The latest developments in the off-court war were comments made by American official Justin Leonard, the executive director of the World Swimming Coaches Association (WSCA). Leonard labelled Ye's World and Olympic Record times (Ye set a World Record of 4:28.43 in the final of the women's 400m individual medley and an Olympic Record of 2:07.57 in the final of the 200m individual medley) as "suspicious". He added that it brought back "a lot of awful memories" (Irish swimmer Michelle de Bruin nee Smith was banned after being suspected of drug abuse but she was allowed to retain the three gold medals from the Atlanta 1996 Olympics). Meanwhile, Leonard's suspicions of Ye are based on the fact that the 16 year old girl swam the final 100m of her 400m freestyle final in 58.68s and the last 50m quicker than American Ryan Lochte, who won the men's 400m freestyle with the second-fastest time in history.
"We want to be very careful about calling it doping," Leonard was quoted as saying by the Telegraph, "Every time we see something, and I will put quotation marks around this, 'unbelievable', history shows us that it turns out later there was doping involved. Any time someone has looked like superwoman in the history of our sport they have later been found guilty of doping."
Ye, meanwhile, is not amused and, when asked if this could all simply be a case of targeting her simply because she was Chinese and it fit an evil stereotype, the youngster agreed.
"I also feel the same way. How come they criticize me, just because I have multiple medals?" the 16 year old demanded. Incidentally, the young girl has never failed a drugs test.
Fortunately, the controversy is being dealt with and remarks by Mark Adams, a spokesperson for the International Olympic Committee (IOC), suggest the governing body is less than happy with speculation of this sort.

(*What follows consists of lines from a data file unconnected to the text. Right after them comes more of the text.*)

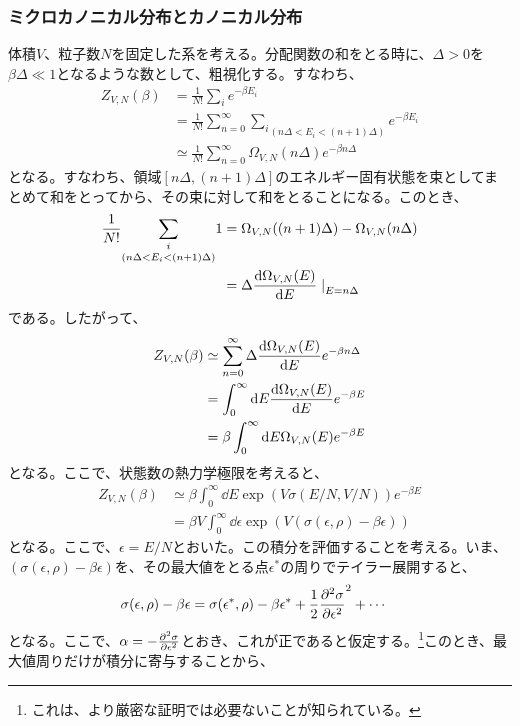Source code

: \documentclass[a4paper,11pt]{jsarticle}
\numberwithin{equation}{section}
\begin{document}
\subsubsection{ミクロカノニカル分布とカノニカル分布}
体積$V$、粒子数$N$を固定した系を考える。分配関数の和をとる時に、$\Delta > 0$を$\beta \Delta \ll 1$となるような数として、粗視化する。すなわち、
\begin{align}
  Z_{V,N}(\beta) &= \frac{1}{N!}\sum_{i}e^{-\beta E_{i}}\\
  &= \frac{1}{N!}\sum_{n=0}^{\infty}\underset{(n\Delta < E_i < (n+1)\Delta)}{\sum_{i}}e^{-\beta E_{i}}\\
  &\simeq \frac{1}{N!}\sum_{n=0}^{\infty}\Omega_{V,N}(n\Delta)e^{-\beta n\Delta}
\end{align}
となる。すなわち、領域$[n\Delta,(n+1)\Delta]$のエネルギー固有状態を束としてまとめて和をとってから、その束に対して和をとることになる。このとき、
\begin{align}
  \frac{1}{N!}\underset{(n\Delta < E_i < (n+1)\Delta)}{\sum_{i}} 1 &= \Omega_{V,N}((n+1)\Delta) - \Omega_{V,N}(n\Delta)\\
  &= \Delta \dv{\Omega_{V,N}(E)}{E}\left.\right|_{E=n\Delta}
\end{align}
である。したがって、
\begin{align}
  Z_{V,N}(\beta) &\simeq \sum_{n=0}^{\infty}\Delta\dv{\Omega_{V,N}(E)}{E}e^{-\beta n\Delta}\\
  &= \int_{0}^{\infty}\dd E \dv{\Omega_{V,N}(E)}{E}e^{-\beta E} \label{eq:canlap}\\
  &= \beta \int_{0}^{\infty}\dd E \Omega_{V,N}(E)e^{-\beta E}
\end{align}
となる。ここで、状態数の熱力学極限を考えると、
\begin{align}
  Z_{V,N}(\beta) &\simeq \beta \int_{0}^{\infty}\dd E \exp(V\sigma(E/N,V/N))e^{-\beta E}\\
  &= \beta V \int_{0}^{\infty}\dd \epsilon \exp(V(\sigma(\epsilon,\rho)-\beta \epsilon))
\end{align}
となる。ここで、$\epsilon = E/N$とおいた。この積分を評価することを考える。いま、$(\sigma(\epsilon,\rho)-\beta \epsilon)$を、その最大値をとる点$\epsilon^{*}$の周りでテイラー展開すると、
\begin{align}
  \sigma(\epsilon,\rho)-\beta \epsilon &= \sigma(\epsilon^{*},\rho)-\beta \epsilon^{*} + \frac{1}{2}\pdv[2]{\sigma}{\epsilon}(\epsilon-\epsilon^{*})^2 + \cdots
\end{align}
となる。ここで、$\alpha = -\pdv[2]{\sigma}{\epsilon}$とおき、これが正であると仮定する。\footnote{これは、より厳密な証明では必要ないことが知られている。}このとき、最大値周りだけが積分に寄与することから、
\end{document}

"We need to get real," Adams was reported as saying by USA Today, "These are the world's best athletes. The first five athletes (who place in competitions) are tested. We have a very strong drug testing program. If there are cheats, we will catch them. ... We can't stop speculation. It is a sad result that there are people who dope and cheat. It is equally sad if we can't applaud a great performance."
Coaches and official bodies aside, the matter has been professionally dealt with, at least on the surface, by some of Ye's competitors.
"I like to believe in innocent until proven guilty," Alicia Coutts of Australia said, adding, "As far as I'm concerned she's innocent and I think she's an amazing swimmer and it's just amazing to be as close as I was." The Australian took silver to Ye's gold in the 200m individual medley.
Some others, though, have made veiled statements, claiming that if true the incident would not be a surprise but refrained from making outright claims.
"I can't do anything about it," Amercian Caitlin Leverenz was quoted as saying by the Los Angeles Times, "That's USADA's and FINA's job, to do something about it. The Chinese have a history of doping in the past. I don't think people are wrong to point fingers. But I don't think that's my job."